(Records excerpted from a collection)
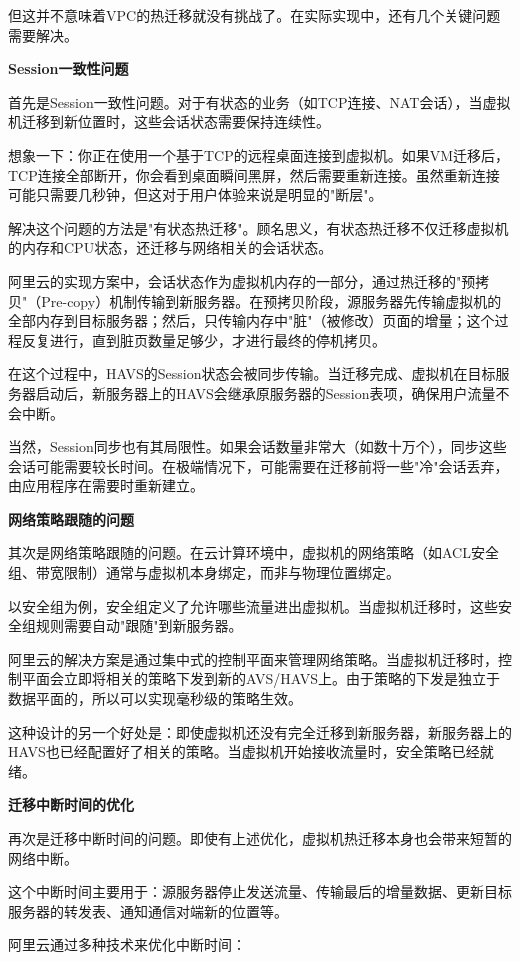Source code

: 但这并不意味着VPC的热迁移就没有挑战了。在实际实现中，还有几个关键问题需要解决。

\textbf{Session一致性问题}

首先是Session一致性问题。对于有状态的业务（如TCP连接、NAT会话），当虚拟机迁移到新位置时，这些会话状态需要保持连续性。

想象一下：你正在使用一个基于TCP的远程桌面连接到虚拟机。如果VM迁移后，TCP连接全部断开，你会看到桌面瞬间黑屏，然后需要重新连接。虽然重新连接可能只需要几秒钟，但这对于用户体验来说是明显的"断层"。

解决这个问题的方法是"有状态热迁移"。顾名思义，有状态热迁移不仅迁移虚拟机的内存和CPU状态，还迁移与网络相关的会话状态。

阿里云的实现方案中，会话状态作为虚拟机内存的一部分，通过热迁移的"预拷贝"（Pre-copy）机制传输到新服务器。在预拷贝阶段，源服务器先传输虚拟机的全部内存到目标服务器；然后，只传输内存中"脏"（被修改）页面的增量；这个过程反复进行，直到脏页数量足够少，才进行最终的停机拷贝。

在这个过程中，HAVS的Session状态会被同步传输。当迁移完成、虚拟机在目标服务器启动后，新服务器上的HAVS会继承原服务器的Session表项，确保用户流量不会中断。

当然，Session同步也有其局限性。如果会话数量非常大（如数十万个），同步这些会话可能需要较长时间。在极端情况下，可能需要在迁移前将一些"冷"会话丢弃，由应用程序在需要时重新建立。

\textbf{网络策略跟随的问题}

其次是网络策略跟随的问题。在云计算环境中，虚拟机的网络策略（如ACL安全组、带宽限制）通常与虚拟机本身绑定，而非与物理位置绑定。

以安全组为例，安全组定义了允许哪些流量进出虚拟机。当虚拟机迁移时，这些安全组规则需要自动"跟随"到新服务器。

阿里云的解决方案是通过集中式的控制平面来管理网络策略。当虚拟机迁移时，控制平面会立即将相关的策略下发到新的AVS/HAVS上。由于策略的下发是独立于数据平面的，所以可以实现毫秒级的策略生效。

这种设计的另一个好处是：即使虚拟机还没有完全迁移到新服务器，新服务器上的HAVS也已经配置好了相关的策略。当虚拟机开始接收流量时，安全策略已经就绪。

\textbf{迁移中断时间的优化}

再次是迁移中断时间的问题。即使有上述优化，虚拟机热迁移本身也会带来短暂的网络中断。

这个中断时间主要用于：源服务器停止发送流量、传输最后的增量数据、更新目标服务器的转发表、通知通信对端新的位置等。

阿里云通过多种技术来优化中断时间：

* * *

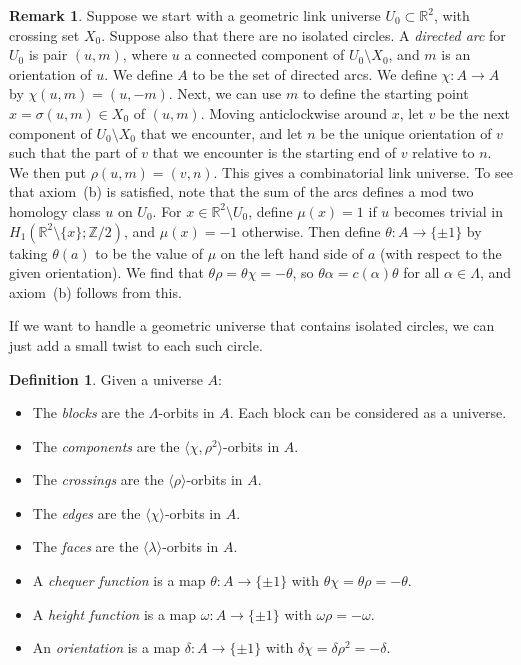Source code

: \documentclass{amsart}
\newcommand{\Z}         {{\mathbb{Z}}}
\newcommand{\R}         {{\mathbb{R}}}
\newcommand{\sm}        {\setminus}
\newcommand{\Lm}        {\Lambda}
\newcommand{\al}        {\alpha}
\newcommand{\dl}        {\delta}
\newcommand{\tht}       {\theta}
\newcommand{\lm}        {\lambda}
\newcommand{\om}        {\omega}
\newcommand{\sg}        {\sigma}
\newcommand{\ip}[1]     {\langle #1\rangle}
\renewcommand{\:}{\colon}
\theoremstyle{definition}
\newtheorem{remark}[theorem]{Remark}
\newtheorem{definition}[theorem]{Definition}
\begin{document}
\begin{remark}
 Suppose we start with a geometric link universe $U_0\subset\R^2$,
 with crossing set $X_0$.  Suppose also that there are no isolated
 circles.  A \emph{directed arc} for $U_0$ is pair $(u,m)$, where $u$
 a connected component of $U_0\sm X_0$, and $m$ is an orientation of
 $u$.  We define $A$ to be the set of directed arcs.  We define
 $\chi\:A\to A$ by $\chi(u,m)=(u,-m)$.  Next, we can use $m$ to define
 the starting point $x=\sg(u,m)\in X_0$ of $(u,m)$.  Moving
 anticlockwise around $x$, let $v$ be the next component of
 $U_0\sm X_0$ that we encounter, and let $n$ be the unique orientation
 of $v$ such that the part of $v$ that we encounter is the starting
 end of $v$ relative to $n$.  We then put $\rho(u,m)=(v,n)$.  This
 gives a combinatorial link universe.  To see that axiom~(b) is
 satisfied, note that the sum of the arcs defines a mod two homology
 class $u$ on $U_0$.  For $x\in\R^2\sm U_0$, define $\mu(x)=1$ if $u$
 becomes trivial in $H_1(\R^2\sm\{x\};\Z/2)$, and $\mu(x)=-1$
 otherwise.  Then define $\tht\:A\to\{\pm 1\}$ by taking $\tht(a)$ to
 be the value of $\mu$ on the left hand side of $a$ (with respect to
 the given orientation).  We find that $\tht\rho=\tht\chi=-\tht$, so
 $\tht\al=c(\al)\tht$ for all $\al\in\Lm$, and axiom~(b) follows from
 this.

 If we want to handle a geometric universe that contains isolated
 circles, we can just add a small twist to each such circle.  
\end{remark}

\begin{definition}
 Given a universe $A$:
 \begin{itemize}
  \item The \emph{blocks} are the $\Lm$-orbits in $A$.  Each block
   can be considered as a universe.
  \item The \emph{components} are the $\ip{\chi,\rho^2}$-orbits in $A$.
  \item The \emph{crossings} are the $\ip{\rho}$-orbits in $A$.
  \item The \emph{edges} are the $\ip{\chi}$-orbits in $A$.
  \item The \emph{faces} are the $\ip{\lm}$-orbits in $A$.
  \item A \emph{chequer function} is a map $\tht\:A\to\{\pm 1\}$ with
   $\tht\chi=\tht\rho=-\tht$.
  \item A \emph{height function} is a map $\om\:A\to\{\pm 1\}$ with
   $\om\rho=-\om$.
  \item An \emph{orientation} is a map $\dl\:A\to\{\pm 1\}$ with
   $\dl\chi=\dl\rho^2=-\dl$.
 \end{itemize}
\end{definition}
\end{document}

Task requirements
Go over the records above and tally each line that includes "orientation". Give the total by itself.

Answer space
4